Components & Architecture
- OLake UI: Main web interface for job management and configuration
- OLake Worker: Background worker for processing data replication jobs
- PostgreSQL: Primary database for storing job data, configurations, sync state, and Temporal visibility data
- Temporal: Workflow orchestration engine for managing job execution
- Signup Init: One-time initialization service that creates the default admin user
- Fusion: Maintenance control plane and API server
- Fusion Spark Optimizer: Spark-on-Kubernetes execution layer for Maintenance jobs

Prerequisites
Ensure the following requirements are met before proceeding:
-
Kubernetes 1.19+: Administrative access to a Kubernetes cluster
-
Helm 3.2.0+: Helm client installed and configured. Installation Guide
-
kubectl: Configured
kubectlcommand-line tool. Installation Guide -
StorageClass: A StorageClass is required by the chart to provision persistent volumes for PostgreSQL and the shared storage volume
# List available StorageClass
kubectl get storageclass -
System Requirements: Minimum resources per workload:
Component RAM vCPU OLake UI 4 GB 2 Temporal 4 GB 2 OLake Worker 4 GB 2 PostgreSQL 4 GB 2 Sync pod (OLake Go) 8 GB 4 Fusion AMS 8 GB 4 Optimizer 1 GB — Spark executor 4 GB —
Sync pod sizing depends on the data volume to be synced. Use JobID-Based Scheduling to map jobs to nodes with sufficient capacity.
tipNode-class suggestions
OLake will run on mixed capacity, but scheduling the components below on stable, non-preemptible (on-demand) nodes lowers the chance of spot or preemptible churn interrupting core services and compaction work:
- nfs-server (if enabled)
- PostgreSQL (if enabled)
- Temporal
- OLake workers
- OLake UI
- Fusion and Spark optimizer workloads
Quick Start
1. Add OLake Helm Repository
helm repo add olake https://datazip-inc.github.io/olake-helm
helm repo update
2. Install the Chart
- AWS EKS
- Others
Ingestion + Maintenance:
helm install olake olake/olake --set global.storageClass="gp2" --set fusion.enabled=true
Ingestion + Maintenance:
helm install olake olake/olake --set fusion.enabled=true
3. Access OLake UI
Forward the UI service port to local machine:
kubectl port-forward svc/olake-ui 8000:8000
Open browser and navigate to: http://localhost:8000
Default Credentials:
- Username:
admin - Password:
password
If OLake is installed with Ingress enabled, port-forwarding is not necessary. Access the application using the configured Ingress hostname.

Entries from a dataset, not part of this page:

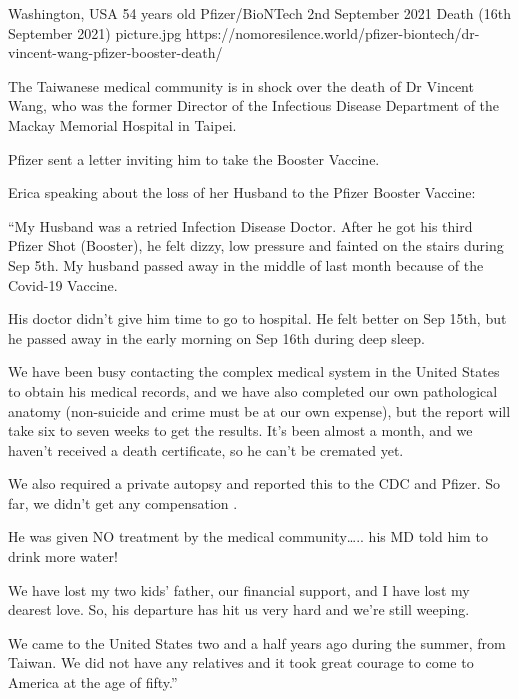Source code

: {Washington, USA}
{54 years old}
{Pfizer/BioNTech}
{2nd September 2021}
{Death (16th September 2021)}
{picture.jpg}
{https://nomoresilence.world/pfizer-biontech/dr-vincent-wang-pfizer-booster-death/}
{

The Taiwanese medical community is in shock over the death of Dr Vincent Wang,
who was the former Director of the Infectious Disease Department of the Mackay
Memorial Hospital in Taipei.

Pfizer sent a letter inviting him to take the Booster Vaccine.

Erica speaking about the loss of her Husband to the Pfizer Booster Vaccine:

“My Husband was a retried Infection Disease Doctor. After he got his third
Pfizer Shot (Booster), he felt dizzy, low pressure and fainted on the stairs
during Sep 5th. My husband passed away in the middle of last month because of
the Covid-19 Vaccine.

His doctor didn’t give him time to go to hospital. He felt better on Sep 15th,
but he passed away in the early morning on Sep 16th during deep sleep.

We have been busy contacting the complex medical system in the United States to
obtain his medical records, and we have also completed our own pathological
anatomy (non-suicide and crime must be at our own expense), but the report will
take six to seven weeks to get the results. It’s been almost a month, and we
haven’t received a death certificate, so he can’t be cremated yet.

We also required a private autopsy and reported this to the CDC and Pfizer. So
far, we didn’t get any compensation .

He was given NO treatment by the medical community….. his MD told him to drink
more water!

We have lost my two kids’ father, our financial support, and I have lost my
dearest love. So, his departure has hit us very hard and we’re still weeping.

We came to the United States two and a half years ago during the summer, from
Taiwan. We did not have any relatives and it took great courage to come to
America at the age of fifty.”

}
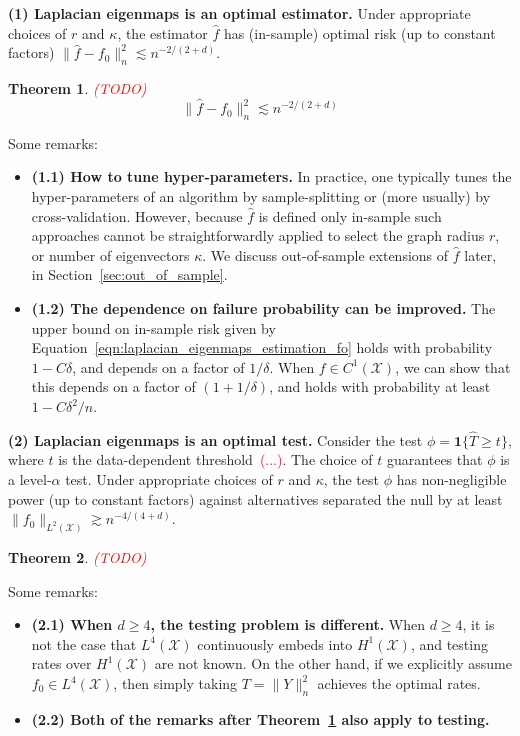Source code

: \documentclass{article}
\newcommand{\1}{\mathbf{1}}
\newcommand{\Leb}{L}
\newcommand{\mc}[1]{\mathcal{#1}}
\newcommand{\wh}[1]{\widehat{#1}}
\theoremstyle{alden}
\theoremstyle{aldenthm}
\newtheorem{theorem}{Theorem}
\theoremstyle{definition}
\theoremstyle{remark}
\begin{document}
\textbf{(1) Laplacian eigenmaps is an optimal estimator.} Under appropriate choices of $r$ and $\kappa$, the estimator $\wh{f}$ has (in-sample) optimal risk (up to constant factors) $\|\wh{f} - f_0\|_n^2 \lesssim n^{-2/(2 + d)}$. 

\begin{theorem}
	\label{thm:laplacian_eigenmaps_estimation_fo}
	\textcolor{red}{(TODO)}
	\begin{equation}
	\label{eqn:laplacian_eigenmaps_estimation_fo}
	\|\wh{f} - f_0\|_n^2 \lesssim n^{-2/(2 + d)}
	\end{equation}
\end{theorem}
Some remarks:
\begin{itemize}
	\item \textbf{(1.1) How to tune hyper-parameters.} In practice, one typically tunes the hyper-parameters of an algorithm by sample-splitting or (more usually) by cross-validation. However, because $\wh{f}$ is defined only in-sample such approaches cannot be straightforwardly applied to select the graph radius $r$, or number of eigenvectors $\kappa$. We discuss out-of-sample extensions of $\wh{f}$ later, in Section~\ref{sec:out_of_sample}.
	\item \textbf{(1.2) The dependence on failure probability can be improved.} The upper bound on in-sample risk given by Equation~\eqref{eqn:laplacian_eigenmaps_estimation_fo} holds with probability $1 - C\delta$, and depends on a factor of $1/\delta$. When $f \in C^1(\mc{X})$, we can show that this depends on a factor of $(1 + 1/\delta)$, and holds with probability at least $1 - C\delta^2/n$. 
\end{itemize}

\textbf{(2) Laplacian eigenmaps is an optimal test.} Consider the test $\phi = \1\{\wh{T} \geq t\}$, where $t$ is the data-dependent threshold~\textcolor{red}{(...)}. The choice of $t$ guarantees that $\phi$ is a level-$\alpha$ test. Under appropriate choices of $r$ and $\kappa$, the test $\phi$ has non-negligible power (up to constant factors) against alternatives separated the null by at least $\|f_0\|_{\Leb^2(\mc{X})} \gtrsim n^{-4/(4 + d)}$. 

\begin{theorem}
	\label{thm:laplacian_eigenmaps_testing_fo}
	\textcolor{red}{(TODO)}
\end{theorem}
Some remarks:
\begin{itemize}
	\item \textbf{(2.1) When $d \geq 4$, the testing problem is different.} When $d \geq 4$, it is not the case that $\Leb^4(\mc{X})$ continuously embeds into $H^1(\mc{X})$, and testing rates over $H^1(\mc{X})$ are not known. On the other hand, if we explicitly assume $f_0 \in \Leb^4(\mc{X})$, then simply taking $T = \|Y\|_n^2$ achieves the optimal rates.
	\item \textbf{(2.2) Both of the remarks after Theorem~\ref{thm:laplacian_eigenmaps_estimation_fo} also apply to testing.}
\end{itemize}
\end{document}
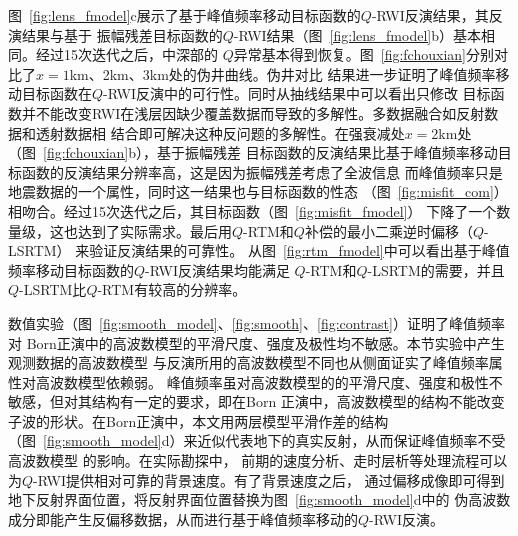 图~\ref{fig:lens_fmodel}c展示了基于峰值频率移动目标函数的$Q$-RWI反演结果，其反演结果与基于
振幅残差目标函数的$Q$-RWI结果（图~\ref{fig:lens_fmodel}b）基本相同。经过15次迭代之后，中深部的
$Q$异常基本得到恢复。图~\ref{fig:fchouxian}分别对比了$x=1$km、2km、3km处的伪井曲线。伪井对比
结果进一步证明了峰值频率移动目标函数在$Q$-RWI反演中的可行性。同时从抽线结果中可以看出只修改
目标函数并不能改变RWI在浅层因缺少覆盖数据而导致的多解性。多数据融合如反射数据和透射数据相
结合即可解决这种反问题的多解性。在强衰减处$x=2$km处（图~\ref{fig:fchouxian}b），基于振幅残差
目标函数的反演结果比基于峰值频率移动目标函数的反演结果分辨率高，这是因为振幅残差考虑了全波信息
而峰值频率只是地震数据的一个属性，同时这一结果也与目标函数的性态
（图~\ref{fig:misfit_com}）相吻合。经过15次迭代之后，其目标函数（图~\ref{fig:misfit_fmodel}）
下降了一个数量级，这也达到了实际需求。最后用$Q$-RTM和$Q$补偿的最小二乘逆时偏移（$Q$-LSRTM）
来验证反演结果的可靠性。
从图~\ref{fig:rtm_fmodel}中可以看出基于峰值频率移动目标函数的$Q$-RWI反演结果均能满足
$Q$-RTM和$Q$-LSRTM的需要，并且$Q$-LSRTM比$Q$-RTM有较高的分辨率。

数值实验（图~\ref{fig:smooth_model}、\ref{fig:smooth}、\ref{fig:contrast}）证明了峰值频率对
Born正演中的高波数模型的平滑尺度、强度及极性均不敏感。本节实验中产生观测数据的高波数模型
与反演所用的高波数模型不同也从侧面证实了峰值频率属性对高波数模型依赖弱。
峰值频率虽对高波数模型的的平滑尺度、强度和极性不敏感，但对其结构有一定的要求，即在Born
正演中，高波数模型的结构不能改变子波的形状。在Born正演中，本文用两层模型平滑作差的结构
（图~\ref{fig:smooth_model}d）来近似代表地下的真实反射，从而保证峰值频率不受高波数模型
的影响。在实际勘探中，
前期的速度分析、走时层析等处理流程可以为$Q$-RWI提供相对可靠的背景速度。有了背景速度之后，
通过偏移成像即可得到地下反射界面位置，将反射界面位置替换为图~\ref{fig:smooth_model}d中的
伪高波数成分即能产生反偏移数据，从而进行基于峰值频率移动的$Q$-RWI反演。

With Fusion enabled, follow Configure your first compaction for step-by-step guidance on adding catalogs and scheduling maintenance on the Iceberg tables in the OLake UI.
Configuration Options
The ingestion-focused configurations are documented in Ingestion Installation with Helm.
Customizing Fusion Spark Optimizer Configuration
The Fusion Spark optimizer can be customized by providing additional Spark configurations via fusion.optimizer.spark.extraConfig and other container-specific properties via fusion.optimizer.spark.properties.
For example, to set spark.sql.shuffle.partitions and export.JAVA_HOME:
fusion:
optimizer:
spark:
extraConfig:
spark.sql.shuffle.partitions: "200"
properties:
export.JAVA_HOME: "/usr/lib/jvm/java-17-openjdk"
Refer to the Spark documentation for a comprehensive list of configurable properties for Spark containers.
Compaction Scheduling
Configure fusion.nodeSelector, fusion.tolerations, and fusion.affinity in values.yaml to define scheduling behavior for compaction workloads.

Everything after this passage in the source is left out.